Этим утром я опять ходила в церковь. Надежды почти нет. Больной лежит совершенно неподвижно, уже больше тридцати двух часов не подавая никаких признаков жизни, кроме едва заметного дыхания. Я снова чувствую себя одинокой. Мне теперь трудно думать о нём как о живом человеке, даже не верится, что когда-то он мог говорить и мыслить. И всё же я не сдаюсь; у меня чувство, что если я сделаю это, он тоже сдастся. Вот почему я отправилась в церковь.

Весь день стояла облачная погода, воздух пах свежестью и влагой. Ночью покапало, и скоро опять пойдёт дождь. На подходах к церкви Фаро побежал и принялся принюхиваться к траве в том месте, где я положила воронёнка, но птички там, само собой, не было. Наверняка родители сумели вернуть птенца в гнездо.

На этот раз я не забыла прихватить с собой Библию и прочитать молитву.

На обратном пути я нарвала небольшой букет из цветов шиповника, росшего у дороги, а придя домой, поставила его в вазу и отнесла в комнату мистера Лумиса.
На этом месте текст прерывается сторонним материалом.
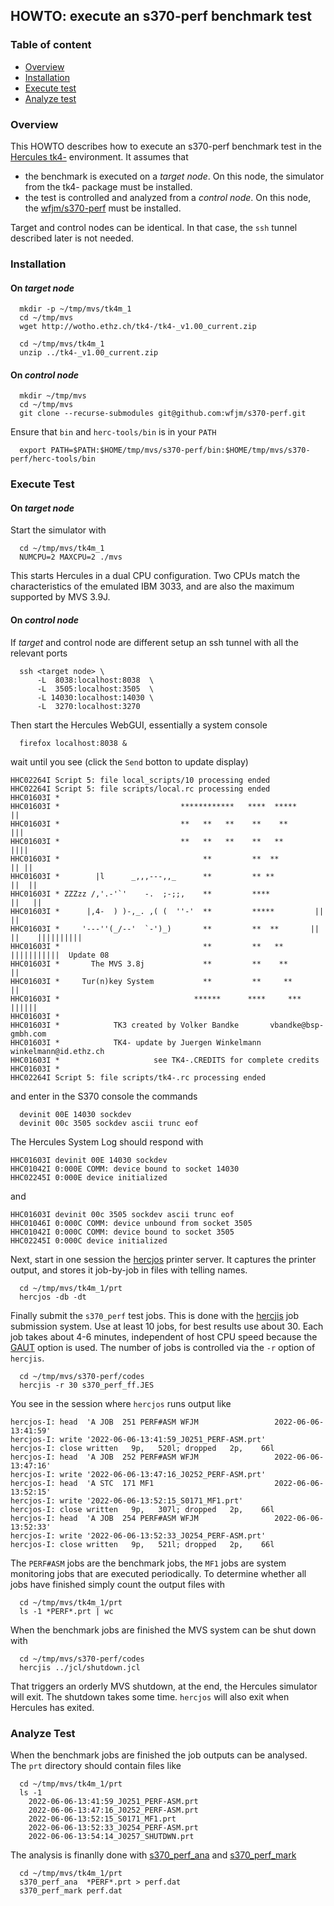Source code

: ## HOWTO: execute an s370-perf benchmark test

### Table of content

- [Overview](#user-content-overview)
- [Installation](#user-content-installation)
- [Execute test](#user-content-execute)
- [Analyze test](#user-content-analyze)

### <a id="overview">Overview</a>
This HOWTO describes how to execute an s370-perf benchmark test in the
[Hercules tk4-](../narr/sysinfo_tk4m08.md) environment.
It assumes that
- the benchmark is executed on a _target node_. On this node, the
  simulator from the tk4- package must be installed.
- the test is controlled and analyzed from a _control node_. On this node,
  the [wfjm/s370-perf](https://github.com/wfjm/s370-perf) must be installed.

Target and control nodes can be identical. In that case, the `ssh` tunnel
described later is not needed.

### <a id="installation">Installation</a>
#### On _target node_
```
  mkdir -p ~/tmp/mvs/tk4m_1
  cd ~/tmp/mvs
  wget http://wotho.ethz.ch/tk4-/tk4-_v1.00_current.zip
    
  cd ~/tmp/mvs/tk4m_1
  unzip ../tk4-_v1.00_current.zip
```
#### On _control node_
```
  mkdir ~/tmp/mvs
  cd ~/tmp/mvs
  git clone --recurse-submodules git@github.com:wfjm/s370-perf.git
```
Ensure that `bin` and `herc-tools/bin` is in your `PATH`
```
  export PATH=$PATH:$HOME/tmp/mvs/s370-perf/bin:$HOME/tmp/mvs/s370-perf/herc-tools/bin
```

### <a id="execute">Execute Test</a>
#### On _target node_
Start the simulator with
```
  cd ~/tmp/mvs/tk4m_1
  NUMCPU=2 MAXCPU=2 ./mvs
```
This starts Hercules in a dual CPU configuration. Two CPUs match the
characteristics of the emulated IBM 3033, and are also the maximum
supported by MVS 3.9J.

#### On _control node_
If _target_ and control node are different setup an ssh tunnel with all the
relevant ports
```
  ssh <target node> \
      -L  8038:localhost:8038  \
      -L  3505:localhost:3505  \
      -L 14030:localhost:14030 \
      -L  3270:localhost:3270
```
Then start the Hercules WebGUI, essentially a system console
```
  firefox localhost:8038 &
```
wait until you see (click the `Send` botton to update display)
```
HHC02264I Script 5: file local_scripts/10 processing ended
HHC02264I Script 5: file scripts/local.rc processing ended
HHC01603I *
HHC01603I *                           ************   ****  *****          ||
HHC01603I *                           **   **   **    **    **           |||
HHC01603I *                           **   **   **    **   **           ||||
HHC01603I *                                **         **  **           || ||
HHC01603I *        |l      _,,,---,,_      **         ** **           ||  ||
HHC01603I * ZZZzz /,'.-'`'    -.  ;-;;,    **         ****           ||   ||
HHC01603I *      |,4-  ) )-,_. ,( (  ''-'  **         *****         ||    ||
HHC01603I *     '---''(_/--'  `-')_)       **         **  **       ||     ||    ||||||||||
HHC01603I *                                **         **   **      |||||||||||  Update 08
HHC01603I *       The MVS 3.8j             **         **    **            ||
HHC01603I *     Tur(n)key System           **         **     **           ||
HHC01603I *                              ******      ****     ***       ||||||
HHC01603I *
HHC01603I *            TK3 created by Volker Bandke       vbandke@bsp-gmbh.com
HHC01603I *            TK4- update by Juergen Winkelmann  winkelmann@id.ethz.ch
HHC01603I *                     see TK4-.CREDITS for complete credits
HHC01603I *
HHC02264I Script 5: file scripts/tk4-.rc processing ended
```
and enter in the S370 console the commands
```
  devinit 00E 14030 sockdev
  devinit 00c 3505 sockdev ascii trunc eof
```
The Hercules System Log should respond with
```
HHC01603I devinit 00E 14030 sockdev
HHC01042I 0:000E COMM: device bound to socket 14030
HHC02245I 0:000E device initialized
```
and
```
HHC01603I devinit 00c 3505 sockdev ascii trunc eof
HHC01046I 0:000C COMM: device unbound from socket 3505
HHC01042I 0:000C COMM: device bound to socket 3505
HHC02245I 0:000C device initialized
```

Next, start in one session the
[hercjos](https://github.com/wfjm/herc-tools/blob/master/doc/hercjos.md)
printer server. It captures the printer output, and stores it job-by-job in
files with telling names.
```
  cd ~/tmp/mvs/tk4m_1/prt
  hercjos -db -dt
```

Finally submit the `s370_perf` test jobs. This is done with the
[hercjis](https://github.com/wfjm/herc-tools/blob/master/doc/hercjis.md)
job submission system. Use at least 10 jobs, for best results use about 30.
Each job takes about 4-6 minutes, independent of host CPU speed because the
[GAUT](https://github.com/wfjm/s370-perf/blob/master/doc/s370_perf.md#user-content-par-gaut) option is used.
The number of jobs is controlled via the `-r` option of `hercjis`.
```
  cd ~/tmp/mvs/s370-perf/codes
  hercjis -r 30 s370_perf_ff.JES
```

You see in the session where `hercjos` runs output like
```
hercjos-I: head  'A JOB  251 PERF#ASM WFJM                 2022-06-06-13:41:59'
hercjos-I: write '2022-06-06-13:41:59_J0251_PERF-ASM.prt'
hercjos-I: close written   9p,   520l; dropped   2p,    66l
hercjos-I: head  'A JOB  252 PERF#ASM WFJM                 2022-06-06-13:47:16'
hercjos-I: write '2022-06-06-13:47:16_J0252_PERF-ASM.prt'
hercjos-I: head  'A STC  171 MF1                           2022-06-06-13:52:15'
hercjos-I: write '2022-06-06-13:52:15_S0171_MF1.prt'
hercjos-I: close written   9p,   307l; dropped   2p,    66l
hercjos-I: head  'A JOB  254 PERF#ASM WFJM                 2022-06-06-13:52:33'
hercjos-I: write '2022-06-06-13:52:33_J0254_PERF-ASM.prt'
hercjos-I: close written   9p,   521l; dropped   2p,    66l
```
The `PERF#ASM` jobs are the benchmark jobs, the `MF1` jobs are system
monitoring jobs that are executed periodically. To determine whether
all jobs have finished simply count the output files with
```
  cd ~/tmp/mvs/tk4m_1/prt
  ls -1 *PERF*.prt | wc  
```

When the benchmark jobs are finished the MVS system can be shut down with
```
  cd ~/tmp/mvs/s370-perf/codes
  hercjis ../jcl/shutdown.jcl
```
That triggers an orderly MVS shutdown, at the end, the Hercules simulator will
exit. The shutdown takes some time. `hercjos` will also exit when Hercules
has exited.

### <a id="analyze">Analyze Test</a>
When the benchmark jobs are finished the job outputs can be analysed.
The `prt` directory should contain files like
```
  cd ~/tmp/mvs/tk4m_1/prt
  ls -1
    2022-06-06-13:41:59_J0251_PERF-ASM.prt
    2022-06-06-13:47:16_J0252_PERF-ASM.prt
    2022-06-06-13:52:15_S0171_MF1.prt
    2022-06-06-13:52:33_J0254_PERF-ASM.prt
    2022-06-06-13:54:14_J0257_SHUTDWN.prt
```

The analysis is finanlly done with
[s370_perf_ana](s370_perf_ana.md) and [s370_perf_mark](s370_perf_mark.md)
```
  cd ~/tmp/mvs/tk4m_1/prt
  s370_perf_ana  *PERF*.prt > perf.dat
  s370_perf_mark perf.dat
```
Яблоневый цвет уже завял, лепестки опали. Больной, конечно, ничего не видит. Так что цветы — опять-таки для меня.

Потом я посидела у его кровати, посчитала частоту дыхания, хоть это и было нелегко. Я сделала это три раза, и выяснилось, что с пятидесяти частота упала до тридцати. Дыхание также стало чуть более глубоким.

Не знаю, хороший это знак или нет. Скорее всего, хороший.

И ещё я с полчаса поиграла на пианино, надеясь пробиться к моему пациенту, где бы ни обретался его дух.

Глава 13

7 июня

Ему определённо лучше!

Он пока ещё не очнулся, но частота дыхания выровнялась до почти нормальных восемнадцати в минуту, и цвет кожи сменился с синюшного на белый. И общий вид улучшился. Температуру я ещё не мерила, но, потрогав лоб больного, а потом свой собственный, могу сказать: жар есть, но не такой сильный, как раньше.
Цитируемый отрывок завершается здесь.